Bencana hidrometeorologi parah yang berupa sungai meluap, banjir bandang, dan tanah longsor melanda beberapa wilayah di Aceh, Sumatra Utara, dan Sumatra Barat. Skala kerusakan yang ditimbulkan bencana ini bukan hanya terlihat dari besarnya jumlah korban jiwa (meninggal), melainkan juga kerusakan aset publik maupun privat, dan nilai kerugian yang ditimbulkan.
Badan Nasional Penanggulangan Bencana (BNPB) menyampaikan data korban per tanggal 10 Desember 2025, tercatat 969 orang meninggal dunia, 254 orang masih dinyatakan hilang, dan sekitar lima ribu menderita luka. Jumlah korban meninggal dunia terbanyak di Aceh yakni sebanyak 391 orang, di Sumatra Utara jumlah korban meninggal 338 orang, dan di Sumatra Barat jumlah korban meninggal dunia sebanyak 235 orang.
BNPB juga melaporkan kerusakan infrastruktur yang meliputi sekitar 1.200 fasilitas umum, 434 rumah ibadah, 219 fasilitas kesehatan, 290 gedung/kantor, 581 fasilitas pendidikan, dan 498 jembatan terdampak. Masih ditambah dengan hampir 158 ribu rumah mengalami kerusakan.
Kepala BNPB, Suharyanto, menyampaikan bahwa total kebutuhan anggaran pemulihan bencana di Aceh, Sumatra Utara, dan Sumatra Barat mencapai Rp51,82 triliun. Paling besar dana pemulihan bencana itu digunakan untuk pemulihan di Provinsi Aceh, jumlahnya sekitar Rp 25,41 triliun. Kemudian untuk pemulihan di Sumatra Barat jumlahnya sekitar Rp13,52 triliun dan untuk Sumatra Utara diperlukan dana pemulihan sekitar Rp12,88 triliun.
Sementara itu, Center of Economic and Law Studies (Celios) memperkirakan bencana ini mengakibatkan kerugian ekonomi nasional Rp68,67 triliun. Direktur Eksekutif Celios, Bhima Yudhistira Adhinegara, mengatakan bahwa bencana itu menekan Produk Domestik bruto (PDB) hingga 0,29 persen atau setara Rp 68,67 triliun.

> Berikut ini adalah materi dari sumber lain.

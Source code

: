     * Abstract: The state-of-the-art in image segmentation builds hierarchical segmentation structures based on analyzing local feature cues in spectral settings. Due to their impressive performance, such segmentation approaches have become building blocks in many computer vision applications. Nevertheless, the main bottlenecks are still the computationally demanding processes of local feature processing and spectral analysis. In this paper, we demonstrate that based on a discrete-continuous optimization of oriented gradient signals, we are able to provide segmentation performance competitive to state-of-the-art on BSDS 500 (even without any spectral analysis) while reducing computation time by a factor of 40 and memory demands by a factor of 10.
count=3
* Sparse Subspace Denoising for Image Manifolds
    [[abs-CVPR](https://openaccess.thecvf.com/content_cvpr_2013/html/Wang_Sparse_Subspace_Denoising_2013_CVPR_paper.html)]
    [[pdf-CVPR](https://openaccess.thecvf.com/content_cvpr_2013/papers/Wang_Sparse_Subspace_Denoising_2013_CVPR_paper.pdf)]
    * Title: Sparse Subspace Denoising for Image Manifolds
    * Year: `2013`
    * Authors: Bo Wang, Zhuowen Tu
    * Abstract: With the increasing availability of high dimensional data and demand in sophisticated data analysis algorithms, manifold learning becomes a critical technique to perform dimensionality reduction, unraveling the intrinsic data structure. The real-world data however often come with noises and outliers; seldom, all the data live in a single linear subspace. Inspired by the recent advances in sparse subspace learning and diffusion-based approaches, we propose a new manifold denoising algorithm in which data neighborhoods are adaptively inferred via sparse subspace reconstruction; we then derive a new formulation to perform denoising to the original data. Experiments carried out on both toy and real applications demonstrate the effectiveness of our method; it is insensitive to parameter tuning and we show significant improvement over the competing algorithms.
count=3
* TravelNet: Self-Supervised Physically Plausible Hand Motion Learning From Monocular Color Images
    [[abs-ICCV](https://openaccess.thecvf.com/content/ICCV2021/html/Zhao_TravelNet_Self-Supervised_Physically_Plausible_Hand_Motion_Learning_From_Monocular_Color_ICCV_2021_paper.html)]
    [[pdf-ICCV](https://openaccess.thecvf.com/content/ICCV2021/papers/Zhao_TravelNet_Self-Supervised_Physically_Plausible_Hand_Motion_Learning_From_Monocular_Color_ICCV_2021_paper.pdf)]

Sejalan dengan itu, Menteri Keuangan RI, Purbaya Yudhi Sadewa, memprediksi pertumbuhan ekonomi pada kuartal IV/2025 akan bergerak sedikit melambat dari yang ditargetkan akibat bencana itu. Sebelumnya diperkirakan pertumbuhan ekonomi kuartal IV/2025 sebesar 5,6 persen hingga 5,7 persen, namun dengan terjadinya bencana, diturunkan target ke level 5,5 persen.

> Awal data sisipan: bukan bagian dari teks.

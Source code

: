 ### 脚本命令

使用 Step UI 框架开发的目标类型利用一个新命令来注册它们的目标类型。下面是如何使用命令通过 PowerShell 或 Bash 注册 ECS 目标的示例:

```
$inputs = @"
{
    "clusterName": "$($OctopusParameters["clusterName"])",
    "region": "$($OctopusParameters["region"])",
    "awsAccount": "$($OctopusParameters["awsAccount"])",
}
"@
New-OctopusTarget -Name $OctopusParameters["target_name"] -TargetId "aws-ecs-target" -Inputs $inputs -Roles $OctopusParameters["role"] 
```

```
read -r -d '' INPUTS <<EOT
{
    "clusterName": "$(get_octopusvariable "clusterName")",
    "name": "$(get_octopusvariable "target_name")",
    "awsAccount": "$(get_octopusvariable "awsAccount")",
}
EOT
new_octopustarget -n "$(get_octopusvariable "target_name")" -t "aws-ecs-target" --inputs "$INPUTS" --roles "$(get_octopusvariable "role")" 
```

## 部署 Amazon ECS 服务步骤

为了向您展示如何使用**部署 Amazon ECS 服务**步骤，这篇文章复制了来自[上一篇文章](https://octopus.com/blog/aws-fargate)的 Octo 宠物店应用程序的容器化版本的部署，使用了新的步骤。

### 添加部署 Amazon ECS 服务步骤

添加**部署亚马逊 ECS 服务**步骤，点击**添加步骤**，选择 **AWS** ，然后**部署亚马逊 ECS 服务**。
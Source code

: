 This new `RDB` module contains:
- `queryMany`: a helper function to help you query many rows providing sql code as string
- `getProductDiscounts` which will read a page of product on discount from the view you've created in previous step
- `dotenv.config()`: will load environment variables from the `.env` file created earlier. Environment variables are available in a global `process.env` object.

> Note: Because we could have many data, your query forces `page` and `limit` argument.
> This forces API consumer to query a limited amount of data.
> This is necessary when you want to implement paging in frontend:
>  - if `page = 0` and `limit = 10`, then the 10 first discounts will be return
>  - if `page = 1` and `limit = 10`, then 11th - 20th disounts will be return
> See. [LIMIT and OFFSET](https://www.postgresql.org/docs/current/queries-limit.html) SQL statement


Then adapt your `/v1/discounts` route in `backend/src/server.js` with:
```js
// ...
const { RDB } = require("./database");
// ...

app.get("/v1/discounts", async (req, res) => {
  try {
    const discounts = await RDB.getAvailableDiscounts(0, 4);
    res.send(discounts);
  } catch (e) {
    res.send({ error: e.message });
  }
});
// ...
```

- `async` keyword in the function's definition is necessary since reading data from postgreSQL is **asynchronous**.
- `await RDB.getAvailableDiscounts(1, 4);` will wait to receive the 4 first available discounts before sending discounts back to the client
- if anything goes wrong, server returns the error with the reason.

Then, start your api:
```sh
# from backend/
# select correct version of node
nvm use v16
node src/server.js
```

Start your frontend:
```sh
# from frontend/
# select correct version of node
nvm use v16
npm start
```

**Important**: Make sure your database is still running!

Terlepas dari hal itu, pada tanggal 2 Desember 2025, Kementerian Keuangan (Kemenkeu) melalui Direktorat Jenderal Kekayaan Negara (DJKN) secara resmi meluncurkan program asuransi Barang Milik Negara (BMN) dengan skema pendanaan menggunakan Dana Bersama Penanggulangan Bencana atau yang lebih dikenal dengan Pooling Fund Bencana (PFB).
Program asuransi BMN dengan skema PFB yang diluncurkan pada awal Desember ini dilakukan secara piloting pada tiga kementerian/lembaga (K/L), yaitu Kementerian Agama (untuk BMN berupa bangunan pendidikan), Kementerian Kesehatan (untuk BMN berupa bangunan kesehatan), dan Kementerian Sekretariat Negara (untuk BMN berupa bangunan perkantoran, khususnya kawasan istana negara).
Pendekatan ini memungkinkan pemerintah menguji tata kelola, mekanisme pendanaan, dan koordinasi kelembagaan secara terbatas sebelum program ini diterapkan secara menyeluruh pada tahun-tahun berikutnya.
Wakil Menteri Keuangan, Suahasil Nazara, menyampaikan bahwa implementasi asuransi BMN dengan skema PFB ini menunjukkan komitmen pemerintah untuk melindungi aset strategis dari bencana. Dia berharap kementerian/lembaga dapat terus meningkatkan pengamanan BMN melalui pengalokasian anggaran asuransi, sehingga pelindungan terhadap aset negara semakin optimal.
Seiring peluncuran program asuransi BMN dengan skema PFB ini, Kemenkeu berharap pelindungan terhadap BMN semakin meningkat, sehingga ketahanan fiskal pemerintah dan keberlangsungan pelayanan publik tetap terjaga ketika terjadi bencana.
Melalui pemanfaatan hasil pengembangan PFB, implementasi asuransi BMN dapat diakselerasi, sebagai pelengkap atas asuransi BMN yang didanai dengan DIPA Kementerian/Lembaga. Kebijakan ini diharapkan mampu memperluas cakupan pelindungan BMN sekaligus meningkatkan efisiensi pengelolaan risiko bencana oleh pemerintah.
Tentunya kita berharap agar PFB ini tidak berhenti hanya untuk asuransi BMN, melainkan juga diperluas untuk masyarakat. Besarnya nilai dana yang diperlukan untuk pemulihan bencana hidrometeorologi di Sumatra saat ini, mestinya menyadarkan bahwa ada skema yang dapat dipilih, selain pembiayaan dari APBN.